At the time of the controversy, Kogan was the chief executive officer of Philometrics, another big data analytics firm.

===Settlement with the Federal Trade Commission===
In 2019, Kogan settled with the Federal Trade Commission over allegations that he misled the initial survey takers. The FTC claimed the GSRApp had declared that no identifiable information about the participant would be collected–but “the GSRApp collected the Facebook User ID of those users who authorized it.” As part of the settlement, Kogan neither admitted nor denied the allegations of the complaint.
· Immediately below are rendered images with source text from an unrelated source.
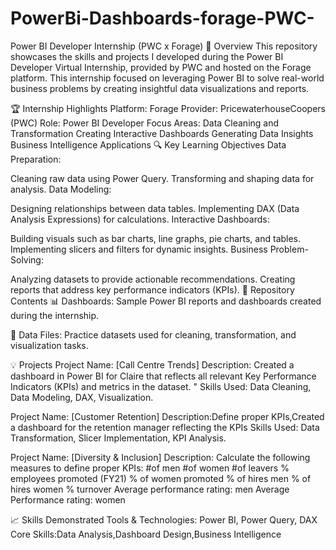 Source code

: # PowerBi-Dashboards-forage-PWC-

Power BI Developer Internship (PWC x Forage)
🌟 Overview
This repository showcases the skills and projects I developed during the Power BI Developer Virtual Internship,
provided by PWC and hosted on the Forage platform. This internship focused on leveraging Power BI
to solve real-world business problems by creating insightful data visualizations and reports.

🏆 Internship Highlights
Platform: Forage
Provider: PricewaterhouseCoopers (PWC)
Role: Power BI Developer
Focus Areas:
    Data Cleaning and Transformation
    Creating Interactive Dashboards
    Generating Data Insights
    Business Intelligence Applications
🔍 Key Learning Objectives
Data Preparation:

Cleaning raw data using Power Query.
Transforming and shaping data for analysis.
Data Modeling:

Designing relationships between data tables.
Implementing DAX (Data Analysis Expressions) for calculations.
Interactive Dashboards:

Building visuals such as bar charts, line graphs, pie charts, and tables.
Implementing slicers and filters for dynamic insights.
Business Problem-Solving:

Analyzing datasets to provide actionable recommendations.
Creating reports that address key performance indicators (KPIs).
📂 Repository Contents
📊 Dashboards:
Sample Power BI reports and dashboards created during the internship.

📂 Data Files:
Practice datasets used for cleaning, transformation, and visualization tasks.

💡 Projects
Project Name: [Call Centre Trends]
Description: Created a dashboard in Power BI for Claire that reflects all relevant Key Performance Indicators (KPIs) and metrics in the dataset. "
Skills Used: Data Cleaning, Data Modeling, DAX, Visualization.

Project Name: [Customer Retention]
Description:Define proper KPIs,Created a dashboard for the retention manager reflecting the KPIs
Skills Used: Data Transformation, Slicer Implementation, KPI Analysis.

Project Name: [Diversity & Inclusion]
Description: Calculate the following measures to define proper KPIs:
#of men
#of women
#of leavers
% employees promoted (FY21)
% of women promoted
% of hires men
% of hires women
% turnover 
Average performance rating: men
Average Performance rating: women

📈 Skills Demonstrated
Tools & Technologies: Power BI, Power Query, DAX
Core Skills:Data Analysis,Dashboard Design,Business Intelligence
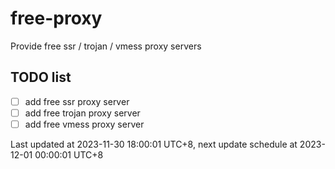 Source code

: 
# free-proxy
Provide free ssr / trojan / vmess proxy servers


## TODO list
- [ ] add free ssr proxy server
- [ ] add free trojan proxy server
- [ ] add free vmess proxy server

Last updated at 2023-11-30 18:00:01 UTC+8, next update schedule at 2023-12-01 00:00:01 UTC+8

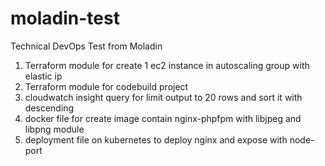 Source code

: # moladin-test
Technical DevOps Test from Moladin

1. Terraform module for create 1 ec2 instance in autoscaling group with elastic ip
2. Terraform module for codebuild project
3. cloudwatch insight query for limit output to 20 rows and sort it with descending
4. docker file for create image contain nginx-phpfpm with libjpeg and libpng module
5. deployment file on kubernetes to deploy nginx and expose with node-port
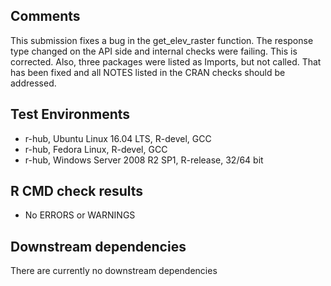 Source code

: ## Comments
This submission fixes a bug in the get_elev_raster function.  The response type changed on the API side and internal checks were failing.  This is corrected.  Also, three packages were listed as Imports, but not called.  That has been fixed and all NOTES listed in the CRAN checks should be addressed.  

## Test Environments
- r-hub, Ubuntu Linux 16.04 LTS, R-devel, GCC
- r-hub, Fedora Linux, R-devel, GCC
- r-hub, Windows Server 2008 R2 SP1, R-release, 32/64 bit

## R CMD check results
- No ERRORS or WARNINGS

## Downstream dependencies
There are currently no downstream dependencies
==After Cambridge Analytica==
During the fallout in 2018, it was reported that Kogan had become the CEO of a start-up called Philometrics, a data analytics firm aiming to apply AI to online surveys. This company was co-founded by Kogan in 2015, while he was still at Cambridge.

From 2019-2023, Kogan worked as the Chief technology officer of the automated customer service company HiOperator alongside his wife and company chief executive officer Elizabeth Tsai. HiOperator has received over $1.25 million from 43 North, a Buffalo, New York accelerator program founded by Empire State Development and the State of New York intended to bring technology-related businesses and employment opportunities to the Western New York region.

==Personal life==
Kogan married entrepreneur Crystal Chia in Singapore in 2015. For several years after their marriage, they both used the surname "Spectre", which they chose to reflect their "belief in both religion and science".